While I normally try to be aware of my eating, it was amazing how many decisions the food journal influenced. I chose to have an apple instead of crackers. I didn’t drink the fake cappachino that’s 90% sugar water and 10% preservatives. I had a little thrill when I wrote down “locally made whole wheat toast with locally made jam,” even though it wasn’t exactly healthy. It didn’t stop me from having three desserts at the picnic (including the stolen cookie), but I did have a greater appreciation for sharing that lunch with my husband, son and co-workers.
While I’m no longer writing everything down, I’m still thinking the best way to model good eating habits for Sprout. I think the best way to do this is keep him as involved as possible in growing, choosing, and cooking his food.

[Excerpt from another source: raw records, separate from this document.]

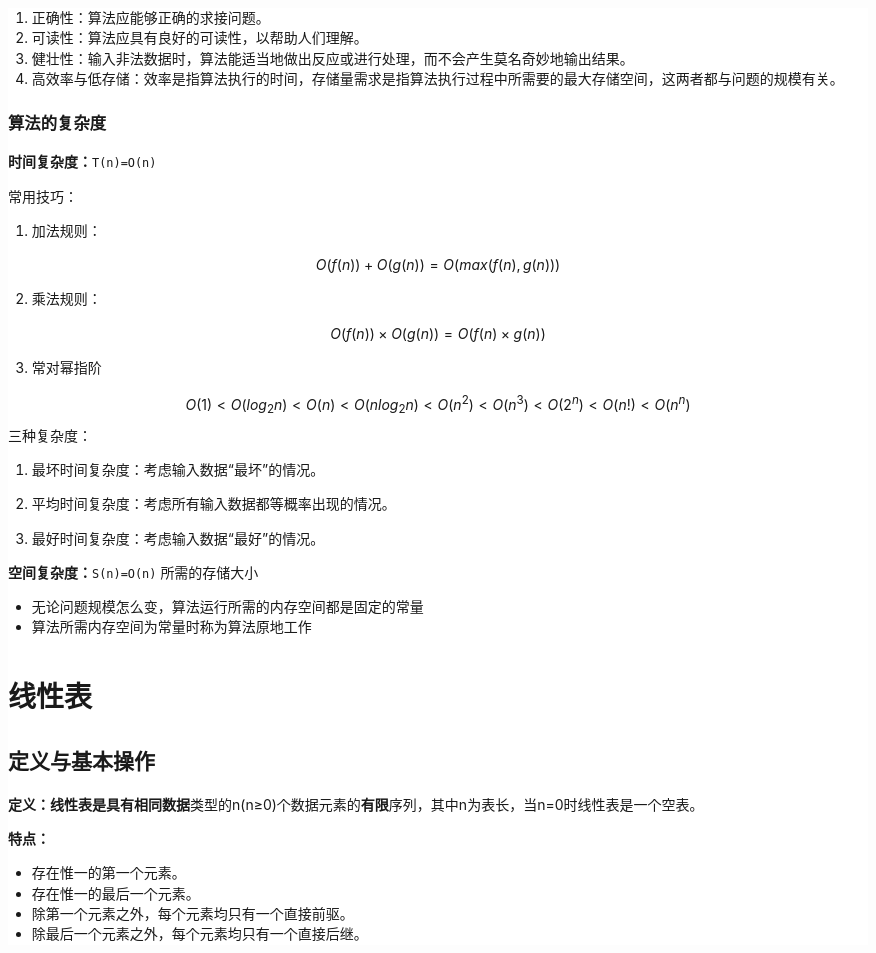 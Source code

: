1. 正确性：算法应能够正确的求接问题。
2. 可读性：算法应具有良好的可读性，以帮助人们理解。
3. 健壮性：输入非法数据时，算法能适当地做出反应或进行处理，而不会产生莫名奇妙地输出结果。
4. 高效率与低存储：效率是指算法执行的时间，存储量需求是指算法执行过程中所需要的最大存储空间，这两者都与问题的规模有关。



### 算法的复杂度

**时间复杂度：**`T(n)=O(n)`

常用技巧：

1. 加法规则：

$$
O ( f ( n ) ) + O ( g ( n ) ) = O ( m a x ( f ( n ) , g ( n ) ) )
$$

2. 乘法规则：

$$
O ( f ( n ) ) × O ( g ( n ) ) = O ( f ( n ) × g ( n ) ) 
$$

3. 常对幂指阶

$$
O(1) < O(log_2⁡n) < O(n) < O(nlog_2⁡n) < O(n^2) < O(n^3) < O(2^n) < O(n!) < O(n^n)
$$
三种复杂度：

1. 最坏时间复杂度：考虑输入数据“最坏”的情况。

2. 平均时间复杂度：考虑所有输入数据都等概率出现的情况。

3. 最好时间复杂度：考虑输入数据“最好”的情况。

   

**空间复杂度：**`S(n)=O(n)` 所需的存储大小

* 无论问题规模怎么变，算法运行所需的内存空间都是固定的常量
* 算法所需内存空间为常量时称为算法原地工作





# 线性表

## 定义与基本操作

**定义：**线性表是具有**相同数据**类型的n(n≥0)个数据元素的**有限**序列，其中n为表长，当n=0时线性表是一个空表。

**特点：**

* 存在惟一的第一个元素。
* 存在惟一的最后一个元素。
* 除第一个元素之外，每个元素均只有一个直接前驱。
* 除最后一个元素之外，每个元素均只有一个直接后继。

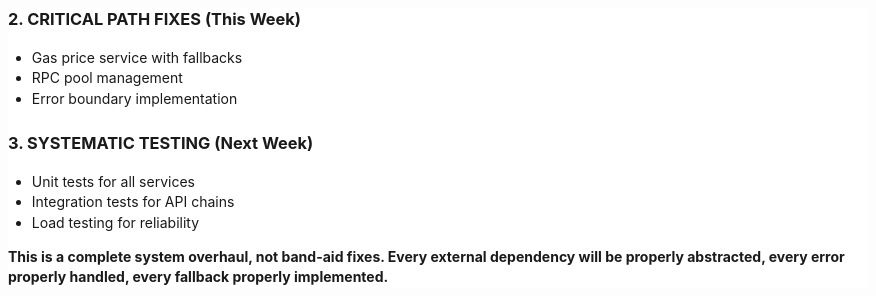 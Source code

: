 ### 2. CRITICAL PATH FIXES (This Week)
- Gas price service with fallbacks
- RPC pool management
- Error boundary implementation

### 3. SYSTEMATIC TESTING (Next Week)  
- Unit tests for all services
- Integration tests for API chains
- Load testing for reliability

**This is a complete system overhaul, not band-aid fixes. Every external dependency will be properly abstracted, every error properly handled, every fallback properly implemented.** 
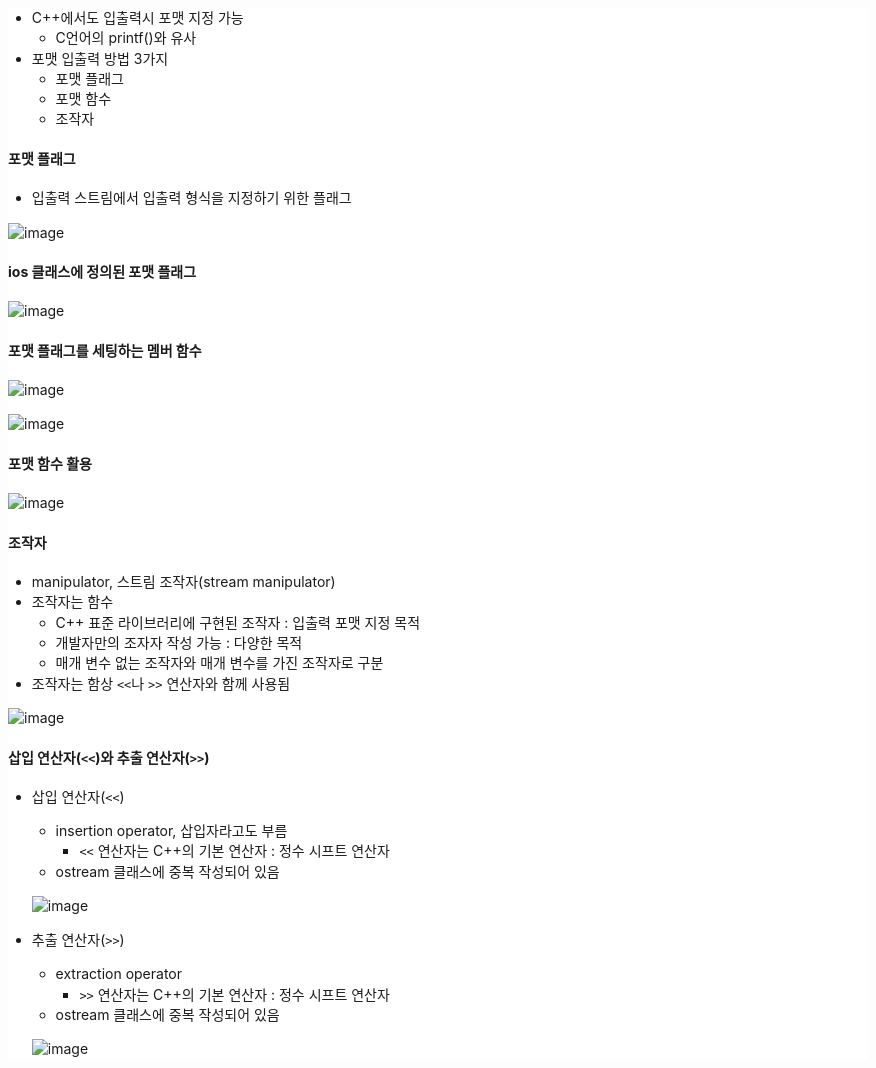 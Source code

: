- C++에서도 입출력시 포맷 지정 가능
    - C언어의 printf()와 유사
- 포맷 입출력 방법 3가지
    - 포맷 플래그
    - 포맷 함수
    - 조작자

#### 포맷 플래그

- 입출력 스트림에서 입출력 형식을 지정하기 위한 플래그

![image](https://github.com/choiht0904/Cpp_01/assets/77330457/f40eefa1-5aef-44c4-a896-b8b2c3e419ad)

#### ios 클래스에 정의된 포맷 플래그

![image](https://github.com/choiht0904/Cpp_01/assets/77330457/698bc0dc-e074-43d0-94b0-f8f0478b75b7)

#### 포맷 플래그를 세팅하는 멤버 함수

![image](https://github.com/choiht0904/Cpp_01/assets/77330457/e85dba47-1faa-4c9e-aaa0-f076f120e78f)

![image](https://github.com/choiht0904/Cpp_01/assets/77330457/74ead7eb-1e49-46e4-a7f7-c7bfddd12bf6)

#### 포맷 함수 활용

![image](https://github.com/choiht0904/Cpp_01/assets/77330457/a63546e2-a4d2-4f30-9ee4-fc5a341cfc13)

#### 조작자

- manipulator, 스트림 조작자(stream manipulator)
- 조작자는 함수
    - C++ 표준 라이브러리에 구현된 조작자 : 입출력 포맷 지정 목적
    - 개발자만의 조자자 작성 가능 : 다양한 목적
    - 매개 변수 없는 조작자와 매개 변수를 가진 조작자로 구분
- 조작자는 함상 `<<`나 `>>` 연산자와 함께 사용됨

![image](https://github.com/choiht0904/Cpp_01/assets/77330457/ad4d4359-36cc-4a57-8b34-c5426db0f4f8)

#### 삽입 연산자(`<<`)와 추출 연산자(`>>`)

- 삽입 연산자(`<<`)
    - insertion operator, 삽입자라고도 부름
        - `<<` 연산자는 C++의 기본 연산자 : 정수 시프트 연산자
    - ostream 클래스에 중복 작성되어 있음
    
    ![image](https://github.com/choiht0904/Cpp_01/assets/77330457/49937b81-ab55-44f1-bf31-226bea367dd8)

- 추출 연산자(`>>`)
    - extraction operator
        - `>>` 연산자는 C++의 기본 연산자 : 정수 시프트 연산자
    - ostream 클래스에 중복 작성되어 있음
    
    ![image](https://github.com/choiht0904/Cpp_01/assets/77330457/9f9dbc83-e826-4582-b7a8-ed4fb480ec16)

Before this weekend, I hadn’t been able to get him involved in gardening, as he was always too destructive. But with the fall season winding down, I’ve started pulling out my plants in preparation for winter. As I’m usually telling him not to hurt plants, he looked very confused. He tried to help at first, but just picked off a few spare leaves. He also didn’t know what to do when the plants were too thick for him to walk through without tripping. Once I had cleared a space for him, he was much more content, sitting there and whacking at the soil with a spade. In the end, he was a dirty, happy kid, with soil everywhere from his hair to the soles of his sneakers.
While he can’t identify different vegetables yet, we’ve been bringing him to the Farmers’ Market since he was a newborn. The vendors are so used to seeing us that the one girl recognizes Sprout and asks about him. As he grows older, we’ll teach him about the different fruits and vegetables and why they’re available some times of the year and not others. Unfortunately, we’ll never be able to buy his beloved bananas (the only food he has a word for yet) there.
Obviously, we’re going to teach him how to cook. Sprout already shows great interest when anyone cooks, whining if you don’t keep him informed of what you’re doing. Chris will often pick him up to show him what’s in the pan and explain the steps he’s taking.
While it’ll be quite a while before he can touch the knives, we did get him involved in food preparation for the first time a few weeks ago. We made these date-almond-chocolate energy bites, but swapped out the wheat germ for shredded coconut. After we blended most of the ingredients in the food processor and formed balls, we let him roll the balls in the coconut. Or more accurately, throw coconut on/at/over them. He seemed to have a good time and the bites turned out to be surprisingly tasty.
Eating good food that has been thoughtfully, sustainably grown and prepared with people I love is one of my great joys in life. I hope it’s one of his too.